Documentation
¶
Overview ¶
Package uawk provides a high-performance AWK interpreter.
uawk is a modern AWK implementation written in Go, featuring:
- Full POSIX AWK compatibility
- High-performance regex engine (coregex)
- Zero external dependencies for core functionality
- Embeddable library for Go applications
Quick Start ¶
For simple one-off execution:
output, err := uawk.Run(`{ print $1 }`, strings.NewReader("hello world"), nil)
With configuration:
output, err := uawk.Run(program, input, &uawk.Config{
FS: ":",
Variables: map[string]string{"threshold": "100"},
})
Compiled Programs ¶
For repeated execution of the same program:
prog, err := uawk.Compile(`$1 > threshold { print $2 }`)
if err != nil {
log.Fatal(err)
}
for _, file := range files {
output, err := prog.Run(file, &uawk.Config{
Variables: map[string]string{"threshold": "100"},
})
// ...
}
Configuration ¶
The Config type allows customization of AWK execution:
- Field and record separators (FS, RS, OFS, ORS)
- Pre-defined variables
- Custom I/O writers
Error Handling ¶
Errors are returned as specific types for detailed handling:
- ParseError: syntax errors in AWK source
- CompileError: semantic errors during compilation
- RuntimeError: errors during execution
Thread Safety ¶
Compiled Program objects are safe for concurrent use.

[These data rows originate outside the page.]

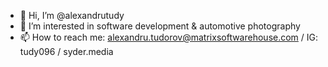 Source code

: - 👋 Hi, I’m @alexandrutudy
- 👀 I’m interested in software development & automotive photography
- 📫 How to reach me: alexandru.tudorov@matrixsoftwarehouse.com / IG: tudy096 / syder.media

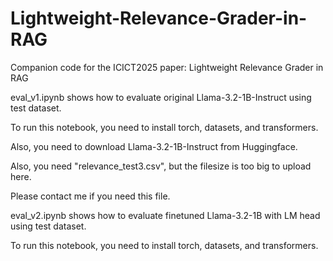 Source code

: # Lightweight-Relevance-Grader-in-RAG
Companion code for the ICICT2025 paper: Lightweight Relevance Grader in RAG

eval_v1.ipynb shows how to evaluate original Llama-3.2-1B-Instruct using test dataset.

To run  this notebook, you need to install torch, datasets, and transformers.

Also, you need to download Llama-3.2-1B-Instruct from Huggingface.

Also, you need "relevance_test3.csv", but the filesize is too big to upload here.

Please contact me if you need this file.



eval_v2.ipynb shows how to evaluate finetuned Llama-3.2-1B with LM head using test dataset.

To run  this notebook, you need to install torch, datasets, and transformers.

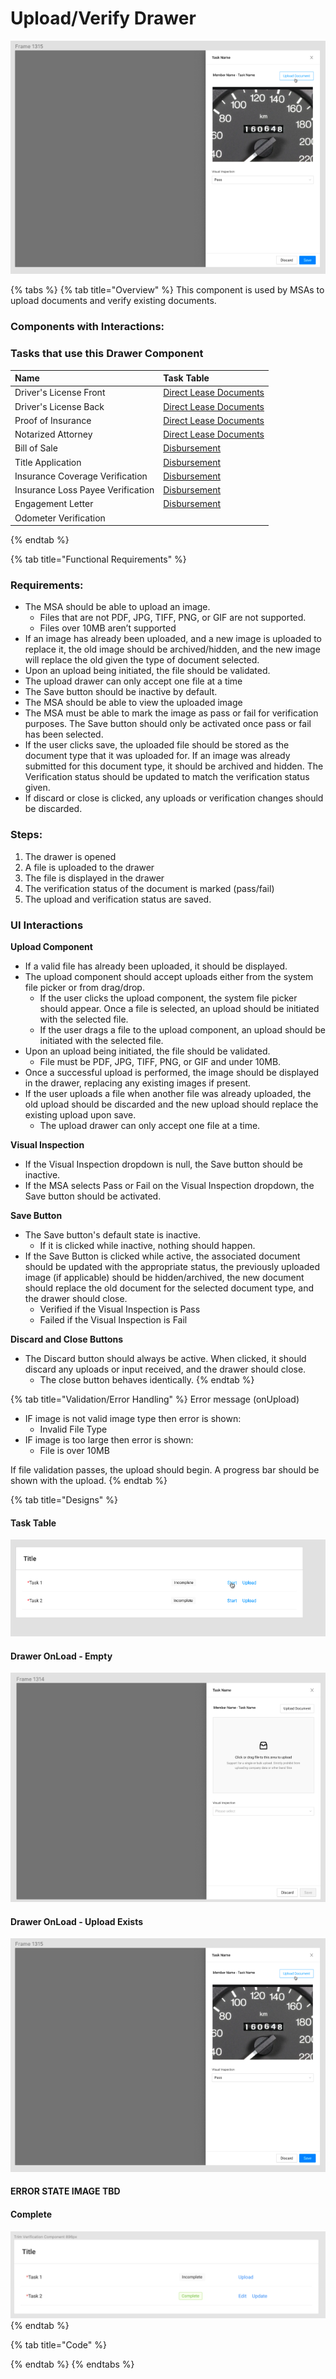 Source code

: # Upload/Verify Drawer

![](../../.gitbook/assets/screen-shot-2021-09-29-at-4.27.10-pm.png)

{% tabs %}
{% tab title="Overview" %}
This component is used by MSAs to upload documents and verify existing documents.

### Components with Interactions:



### Tasks that use this Drawer Component <a id="tasks-that-use-this-drawer-component"></a>

| Name | Task Table |
| :--- | :--- |
| Driver's License Front | ​[Direct Lease Documents](https://app.gitbook.com/@carputty/s/axle/~/drafts/-MknK5R5yIP9tXv-bbTE/components/task-tables/task-table/direct-lease-documents)​ |
| Driver's License Back | ​[Direct Lease Documents](https://app.gitbook.com/@carputty/s/axle/~/drafts/-MknK5R5yIP9tXv-bbTE/components/task-tables/task-table/direct-lease-documents)​ |
| Proof of Insurance | ​[Direct Lease Documents](https://app.gitbook.com/@carputty/s/axle/~/drafts/-MknK5R5yIP9tXv-bbTE/components/task-tables/task-table/direct-lease-documents)​ |
| Notarized Attorney | ​[Direct Lease Documents](https://app.gitbook.com/@carputty/s/axle/~/drafts/-MknK5R5yIP9tXv-bbTE/components/task-tables/task-table/direct-lease-documents)​ |
| Bill of Sale | ​[Disbursement](https://app.gitbook.com/@carputty/s/axle/~/drafts/-MknK5R5yIP9tXv-bbTE/components/task-tables/task-table/disbursement)​ |
| Title Application | ​[Disbursement](https://app.gitbook.com/@carputty/s/axle/~/drafts/-MknK5R5yIP9tXv-bbTE/components/task-tables/task-table/disbursement)​ |
| Insurance Coverage Verification | ​[Disbursement](https://app.gitbook.com/@carputty/s/axle/~/drafts/-MknK5R5yIP9tXv-bbTE/components/task-tables/task-table/disbursement)​ |
| Insurance Loss Payee Verification | ​[Disbursement](https://app.gitbook.com/@carputty/s/axle/~/drafts/-MknK5R5yIP9tXv-bbTE/components/task-tables/task-table/disbursement)​ |
| Engagement Letter | ​[Disbursement](https://app.gitbook.com/@carputty/s/axle/~/drafts/-MknK5R5yIP9tXv-bbTE/components/task-tables/task-table/disbursement)​ |
| Odometer Verification |  |
{% endtab %}

{% tab title="Functional Requirements" %}
### **Requirements:**

* The MSA should be able to upload an image.
  * Files that are not PDF, JPG, TIFF, PNG, or GIF are not supported.
  * Files over 10MB aren’t supported
* If an image has already been uploaded, and a new image is uploaded to replace it, the old image should be archived/hidden, and the new image will replace the old given the type of document selected.
* Upon an upload being initiated, the file should be validated.
* The upload drawer can only accept one file at a time
* The Save button should be inactive by default.
* The MSA should be able to view the uploaded image
* The MSA must be able to mark the image as pass or fail for verification purposes. The Save button should only be activated once pass or fail has been selected.
* If the user clicks save, the uploaded file should be stored as the document type that it was uploaded for. If an image was already submitted for this document type, it should be archived and hidden. The Verification status should be updated to match the verification status given.
* If discard or close is clicked, any uploads or verification changes should be discarded.

### **Steps:**

1. The drawer is opened
2. A file is uploaded to the drawer
3. The file is displayed in the drawer
4. The verification status of the document is marked \(pass/fail\)
5. The upload and verification status are saved.

### UI Interactions

**Upload Component**

* If a valid file has already been uploaded, it should be displayed.
* The upload component should accept uploads either from the system file picker or from drag/drop.
  * If the user clicks the upload component, the system file picker should appear. Once a file is selected, an upload should be initiated with the selected file.
  * If the user drags a file to the upload component, an upload should be initiated with the selected file.
* Upon an upload being initiated, the file should be validated.
  * File must be PDF, JPG, TIFF, PNG, or GIF and under 10MB.
* Once a successful upload is performed, the image should be displayed in the drawer, replacing any existing images if present.
* If the user uploads a file when another file was already uploaded, the old upload should be discarded and the new upload should replace the existing upload upon save.
  * The upload drawer can only accept one file at a time.

**Visual Inspection**

* If the Visual Inspection dropdown is null, the Save button should be inactive.
* If the MSA selects Pass or Fail on the Visual Inspection dropdown, the Save button should be activated.

**Save Button**

* The Save button's default state is inactive.
  * If it is clicked while inactive, nothing should happen.
* If the Save Button is clicked while active, the associated document should be updated with the appropriate status, the previously uploaded image \(if applicable\) should be hidden/archived, the new document should replace the old document for the selected document type, and the drawer should close.
  * Verified if the Visual Inspection is Pass
  * Failed if the Visual Inspection is Fail

**Discard and Close Buttons**

* The Discard button should always be active. When clicked, it should discard any uploads or input received, and the drawer should close.
  * The close button behaves identically.
{% endtab %}

{% tab title="Validation/Error Handling" %}
Error message \(onUpload\)

* IF image is not valid image type then error is shown:
  * Invalid File Type
* IF image is too large then error is shown:
  * File is over 10MB

If file validation passes, the upload should begin. A progress bar should be shown with the upload.
{% endtab %}

{% tab title="Designs" %}
#### Task Table

![](../../.gitbook/assets/screen-shot-2021-09-29-at-4.11.00-pm.png)

#### Drawer OnLoad - Empty

![](../../.gitbook/assets/screen-shot-2021-09-29-at-4.23.12-pm.png)

#### 

#### Drawer OnLoad - Upload Exists

![](../../.gitbook/assets/screen-shot-2021-09-29-at-4.27.10-pm.png)

#### ERROR STATE IMAGE TBD

#### Complete

![](../../.gitbook/assets/screen-shot-2021-09-29-at-4.30.50-pm.png)
{% endtab %}

{% tab title="Code" %}

{% endtab %}
{% endtabs %}

###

Each call to Program.Run creates an independent execution context.
Index ¶
- Constants
- func Exec(program string, input io.Reader, output io.Writer, config *Config) error
- func IsExitError(err error) (int, bool)
- func Run(program string, input io.Reader, config *Config) (string, error)
- type CompileError
- type Config
- type ExitError
- type ParallelAnalysis
- type ParallelSafety
- type ParseError
- type Program
- type RuntimeError
Examples ¶
Constants ¶
const Version = "0.1.0"
Version is the uawk version string.
Variables ¶
This section is empty.
Functions ¶
func Exec ¶
Exec is a simplified interface for running an AWK program. It reads from input, writes to output, and returns any error.

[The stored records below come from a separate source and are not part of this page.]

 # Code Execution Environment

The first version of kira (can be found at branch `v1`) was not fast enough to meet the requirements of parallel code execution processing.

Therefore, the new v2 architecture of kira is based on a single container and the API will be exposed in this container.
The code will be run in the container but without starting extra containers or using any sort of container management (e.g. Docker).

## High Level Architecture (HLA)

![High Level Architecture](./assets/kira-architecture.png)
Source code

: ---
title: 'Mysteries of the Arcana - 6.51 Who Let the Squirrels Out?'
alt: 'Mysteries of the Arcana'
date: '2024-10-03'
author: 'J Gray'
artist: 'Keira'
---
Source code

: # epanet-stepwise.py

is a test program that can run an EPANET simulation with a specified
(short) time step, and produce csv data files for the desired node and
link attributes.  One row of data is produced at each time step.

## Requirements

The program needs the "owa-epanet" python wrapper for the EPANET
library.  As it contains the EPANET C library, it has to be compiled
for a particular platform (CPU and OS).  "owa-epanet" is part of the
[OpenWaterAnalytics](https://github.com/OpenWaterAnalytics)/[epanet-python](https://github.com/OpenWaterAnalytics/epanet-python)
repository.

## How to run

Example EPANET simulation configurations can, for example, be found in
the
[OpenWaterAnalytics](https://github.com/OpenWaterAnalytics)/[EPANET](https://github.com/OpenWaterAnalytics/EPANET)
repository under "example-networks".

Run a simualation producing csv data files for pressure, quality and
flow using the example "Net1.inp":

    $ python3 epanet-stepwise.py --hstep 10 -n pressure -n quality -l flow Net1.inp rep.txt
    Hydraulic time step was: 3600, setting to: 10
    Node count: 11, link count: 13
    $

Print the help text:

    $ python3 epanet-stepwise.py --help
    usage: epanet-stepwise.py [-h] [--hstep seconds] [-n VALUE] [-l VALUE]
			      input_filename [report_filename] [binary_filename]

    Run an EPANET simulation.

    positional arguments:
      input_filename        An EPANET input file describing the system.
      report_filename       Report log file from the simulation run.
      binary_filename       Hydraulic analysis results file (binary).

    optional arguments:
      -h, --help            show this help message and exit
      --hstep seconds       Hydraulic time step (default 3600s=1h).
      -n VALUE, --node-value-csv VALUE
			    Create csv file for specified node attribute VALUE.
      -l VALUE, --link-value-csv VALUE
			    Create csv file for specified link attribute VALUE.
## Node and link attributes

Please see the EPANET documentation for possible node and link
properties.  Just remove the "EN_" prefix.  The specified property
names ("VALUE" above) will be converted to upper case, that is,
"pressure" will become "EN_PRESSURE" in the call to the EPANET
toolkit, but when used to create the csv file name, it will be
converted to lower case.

This function is useful for integration with I/O pipelines where you need control over the output writer.
Example:
err := uawk.Exec(`{ print toupper($0) }`, os.Stdin, os.Stdout, nil)
func IsExitError ¶
IsExitError reports whether err is an ExitError and returns the exit code. Returns (code, true) if err is an ExitError, or (0, false) otherwise.
func Run ¶
Run executes an AWK program with the given input. This is a convenience function for one-off execution. For repeated execution of the same program, use Compile followed by Program.Run.
Parameters:
- program: AWK source code
- input: input data reader (can be nil for programs without input)
- config: execution configuration (can be nil for defaults)

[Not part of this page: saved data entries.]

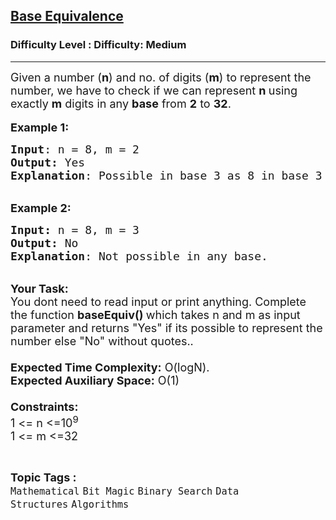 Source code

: <h2><a href="https://www.geeksforgeeks.org/problems/base-equivalence1022/1?page=1&category=Binary%20Search&difficulty=Medium,Hard&status=unsolved,attempted&sortBy=accuracy">Base Equivalence</a></h2><h3>Difficulty Level : Difficulty: Medium</h3><hr><div class="problems_problem_content__Xm_eO"><p><span style="font-size: 18px;">Given a number (<strong>n</strong>)&nbsp;and no. of digits (<strong>m</strong>)&nbsp;to represent the number, we have to check if we can represent <strong>n&nbsp;</strong>using exactly <strong>m</strong> digits in any <strong>base</strong> from <strong>2</strong> to <strong>32</strong>.</span><br><br><span style="font-size: 18px;"><strong>Example 1:</strong></span></p>
<pre><span style="font-size: 18px;"><strong>Input</strong>: n = 8, m = 2
<strong>Output:</strong>&nbsp;Yes&nbsp;
<strong>Explanation</strong>: Possible in base 3 as 8 in base 3 is 22.  
</span></pre>
<p><br><span style="font-size: 18px;"><strong>Example 2:</strong></span></p>
<pre><span style="font-size: 18px;"><strong>Input: </strong>n = 8, m = 3
<strong>Output:&nbsp;</strong>No
<strong>Explanation</strong>: Not possible in any base.</span> 
</pre>
<p><br><span style="font-size: 18px;"><strong>Your Task:&nbsp;&nbsp;</strong><br>You dont need to read input or print anything. Complete the function <strong>baseEquiv()&nbsp;</strong>which takes n&nbsp;and m&nbsp;as input parameter and returns "Yes" if its possible to represent the number else "No" without quotes..<br><br><strong>Expected Time Complexity:</strong> O(logN).<br><strong>Expected Auxiliary Space:</strong> O(1)<br><br><strong>Constraints:</strong><br>1 &lt;= n&nbsp;&lt;=10<sup>9</sup><br>1 &lt;= m&nbsp;&lt;=32</span></p></div><br><p><span style=font-size:18px><strong>Topic Tags : </strong><br><code>Mathematical</code>&nbsp;<code>Bit Magic</code>&nbsp;<code>Binary Search</code>&nbsp;<code>Data Structures</code>&nbsp;<code>Algorithms</code>&nbsp;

Returns the program output as a string, or an error if parsing, compilation, or execution fails.
Example:
output, err := uawk.Run(`{ print $1 }`, strings.NewReader("hello world"), nil)
// output: "hello\n"
Example ¶
Example functions for documentation
package main
import (
"fmt"
"strings"
"github.com/kolkov/uawk"
)
func main() {
output, _ := uawk.Run(`{ print $1 }`, strings.NewReader("hello world\n"), nil)
fmt.Print(output)
}
Output: hello
Types ¶
type CompileError ¶
type CompileError struct {
Message string // Error description
}
CompileError represents a semantic error during compilation.
func (*CompileError) Error ¶
func (e *CompileError) Error() string
type Config ¶
type Config struct {
// FS is the input field separator (default: " ").
// When set to a single space, runs of whitespace are treated as separators.
// Otherwise, each occurrence of the string is a separator.
// Can also be a regular expression pattern.
FS string
// RS is the input record separator (default: "\n").
// When set to empty string, records are separated by blank lines.
RS string
// OFS is the output field separator (default: " ").
// Used when printing multiple values with print statement.
OFS string
// ORS is the output record separator (default: "\n").
// Appended after each print statement.
ORS string
// Variables contains pre-defined variables.
// These are set before BEGIN block execution.
// Example: map[string]string{"threshold": "100", "prefix": "LOG:"}
Variables map[string]string
// Output is the writer for print/printf statements.
// If nil, output is captured and returned from Run.
Output io.Writer
// Stderr is the writer for error output.
// If nil, errors are discarded.
Stderr io.Writer
// Args contains command-line arguments (ARGV).
// Args[0] is typically the program name.
Args []string
// POSIXRegex enables POSIX leftmost-longest regex matching.
// When true (default), uses AWK/POSIX ERE semantics (slower but compliant).
// When false, uses leftmost-first matching (faster, Perl-like).
// Set to false for better performance when POSIX compliance is not required.
POSIXRegex *bool
// Parallel enables parallel execution with the specified number of workers.
// When > 1, the program is executed in parallel if it is safe to do so.
// When 0 or 1, sequential execution is used (default).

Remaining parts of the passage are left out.